### PROBLEM TO WORK ON
Write out all the data again, exactly.

### Records excerpted from a collection
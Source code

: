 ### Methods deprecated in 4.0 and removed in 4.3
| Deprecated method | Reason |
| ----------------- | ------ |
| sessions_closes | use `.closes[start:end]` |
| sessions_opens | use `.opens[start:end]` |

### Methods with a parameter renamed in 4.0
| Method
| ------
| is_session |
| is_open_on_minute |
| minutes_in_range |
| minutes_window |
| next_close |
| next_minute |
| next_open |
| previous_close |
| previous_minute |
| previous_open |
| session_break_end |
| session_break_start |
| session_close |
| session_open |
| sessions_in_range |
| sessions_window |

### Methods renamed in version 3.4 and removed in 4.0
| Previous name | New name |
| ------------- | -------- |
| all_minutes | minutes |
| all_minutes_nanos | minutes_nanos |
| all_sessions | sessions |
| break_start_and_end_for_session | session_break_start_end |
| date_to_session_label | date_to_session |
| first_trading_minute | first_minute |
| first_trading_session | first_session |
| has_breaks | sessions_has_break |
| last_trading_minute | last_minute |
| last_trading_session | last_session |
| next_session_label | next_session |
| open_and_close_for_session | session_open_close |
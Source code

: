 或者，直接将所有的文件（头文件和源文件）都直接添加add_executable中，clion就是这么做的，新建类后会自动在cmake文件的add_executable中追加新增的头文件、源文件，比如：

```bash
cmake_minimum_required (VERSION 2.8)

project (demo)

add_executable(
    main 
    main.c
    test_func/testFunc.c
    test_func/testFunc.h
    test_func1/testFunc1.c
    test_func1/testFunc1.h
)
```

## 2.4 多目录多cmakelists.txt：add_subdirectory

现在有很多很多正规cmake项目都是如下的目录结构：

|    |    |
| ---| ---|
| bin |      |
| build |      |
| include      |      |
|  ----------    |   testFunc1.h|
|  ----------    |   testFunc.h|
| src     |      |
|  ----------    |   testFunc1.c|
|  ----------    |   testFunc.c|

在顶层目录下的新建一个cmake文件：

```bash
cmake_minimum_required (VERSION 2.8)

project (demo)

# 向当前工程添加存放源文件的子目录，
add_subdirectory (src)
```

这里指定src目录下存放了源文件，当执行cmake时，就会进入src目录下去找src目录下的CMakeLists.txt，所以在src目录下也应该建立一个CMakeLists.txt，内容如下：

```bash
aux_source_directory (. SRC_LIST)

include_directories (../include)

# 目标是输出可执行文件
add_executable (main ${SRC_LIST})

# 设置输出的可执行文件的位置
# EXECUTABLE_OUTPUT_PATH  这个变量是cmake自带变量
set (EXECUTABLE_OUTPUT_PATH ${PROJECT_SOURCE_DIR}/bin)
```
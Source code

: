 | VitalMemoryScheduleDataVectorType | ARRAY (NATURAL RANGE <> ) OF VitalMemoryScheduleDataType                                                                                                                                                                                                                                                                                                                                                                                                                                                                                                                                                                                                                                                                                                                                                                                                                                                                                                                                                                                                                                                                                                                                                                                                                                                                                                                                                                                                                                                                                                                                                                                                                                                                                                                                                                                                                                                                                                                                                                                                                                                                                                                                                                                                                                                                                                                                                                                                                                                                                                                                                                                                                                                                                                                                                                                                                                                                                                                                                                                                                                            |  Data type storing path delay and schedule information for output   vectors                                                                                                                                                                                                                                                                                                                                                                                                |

### TASK ANSWER
Source code

: ### Methods deprecated in 4.0 and removed in 4.3
| Deprecated method | Reason |
| ----------------- | ------ |
| sessions_closes | use `.closes[start:end]` |
| sessions_opens | use `.opens[start:end]` |

### Methods with a parameter renamed in 4.0
| Method
| ------
| is_session |
| is_open_on_minute |
| minutes_in_range |
| minutes_window |
| next_close |
| next_minute |
| next_open |
| previous_close |
| previous_minute |
| previous_open |
| session_break_end |
| session_break_start |
| session_close |
| session_open |
| sessions_in_range |
| sessions_window |

### Methods renamed in version 3.4 and removed in 4.0
| Previous name | New name |
| ------------- | -------- |
| all_minutes | minutes |
| all_minutes_nanos | minutes_nanos |
| all_sessions | sessions |
| break_start_and_end_for_session | session_break_start_end |
| date_to_session_label | date_to_session |
| first_trading_minute | first_minute |
| first_trading_session | first_session |
| has_breaks | sessions_has_break |
| last_trading_minute | last_minute |
| last_trading_session | last_session |
| next_session_label | next_session |
| open_and_close_for_session | session_open_close |
Source code

: 或者，直接将所有的文件（头文件和源文件）都直接添加add_executable中，clion就是这么做的，新建类后会自动在cmake文件的add_executable中追加新增的头文件、源文件，比如：

```bash
cmake_minimum_required (VERSION 2.8)

project (demo)

add_executable(
    main 
    main.c
    test_func/testFunc.c
    test_func/testFunc.h
    test_func1/testFunc1.c
    test_func1/testFunc1.h
)
```

## 2.4 多目录多cmakelists.txt：add_subdirectory

现在有很多很多正规cmake项目都是如下的目录结构：

|    |    |
| ---| ---|
| bin |      |
| build |      |
| include      |      |
|  ----------    |   testFunc1.h|
|  ----------    |   testFunc.h|
| src     |      |
|  ----------    |   testFunc1.c|
|  ----------    |   testFunc.c|

在顶层目录下的新建一个cmake文件：

```bash
cmake_minimum_required (VERSION 2.8)

project (demo)

# 向当前工程添加存放源文件的子目录，
add_subdirectory (src)
```

这里指定src目录下存放了源文件，当执行cmake时，就会进入src目录下去找src目录下的CMakeLists.txt，所以在src目录下也应该建立一个CMakeLists.txt，内容如下：

```bash
aux_source_directory (. SRC_LIST)

include_directories (../include)

# 目标是输出可执行文件
add_executable (main ${SRC_LIST})

# 设置输出的可执行文件的位置
# EXECUTABLE_OUTPUT_PATH  这个变量是cmake自带变量
set (EXECUTABLE_OUTPUT_PATH ${PROJECT_SOURCE_DIR}/bin)
```
Source code

: | VitalMemoryScheduleDataVectorType | ARRAY (NATURAL RANGE <> ) OF VitalMemoryScheduleDataType                                                                                                                                                                                                                                                                                                                                                                                                                                                                                                                                                                                                                                                                                                                                                                                                                                                                                                                                                                                                                                                                                                                                                                                                                                                                                                                                                                                                                                                                                                                                                                                                                                                                                                                                                                                                                                                                                                                                                                                                                                                                                                                                                                                                                                                                                                                                                                                                                                                                                                                                                                                                                                                                                                                                                                                                                                                                                                                                                                                                                                            |  Data type storing path delay and schedule information for output   vectors                                                                                                                                                                                                                                                                                                                                                                                                |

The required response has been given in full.